[Opening GIVEN DATA section]

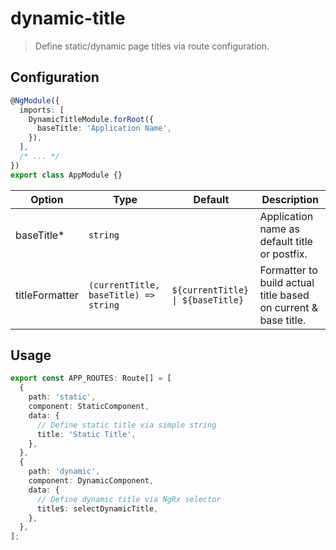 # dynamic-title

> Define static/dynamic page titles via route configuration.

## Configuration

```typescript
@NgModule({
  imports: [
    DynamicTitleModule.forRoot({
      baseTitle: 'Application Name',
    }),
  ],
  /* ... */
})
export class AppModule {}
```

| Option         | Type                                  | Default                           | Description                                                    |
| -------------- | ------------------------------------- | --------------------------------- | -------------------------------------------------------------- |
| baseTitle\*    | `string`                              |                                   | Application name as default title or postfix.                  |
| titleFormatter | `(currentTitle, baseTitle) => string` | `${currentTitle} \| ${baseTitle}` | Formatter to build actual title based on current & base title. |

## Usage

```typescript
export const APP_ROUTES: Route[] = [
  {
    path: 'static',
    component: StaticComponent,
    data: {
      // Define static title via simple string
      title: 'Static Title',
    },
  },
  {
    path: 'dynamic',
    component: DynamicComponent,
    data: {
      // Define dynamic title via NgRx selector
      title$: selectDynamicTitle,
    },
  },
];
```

[Closing GIVEN DATA section]

PROBLEM TO WORK ON: Would you please filter the lines above and copy every one that includes "component"?

REPLY TO THE TASK:
    component: StaticComponent,
    component: DynamicComponent,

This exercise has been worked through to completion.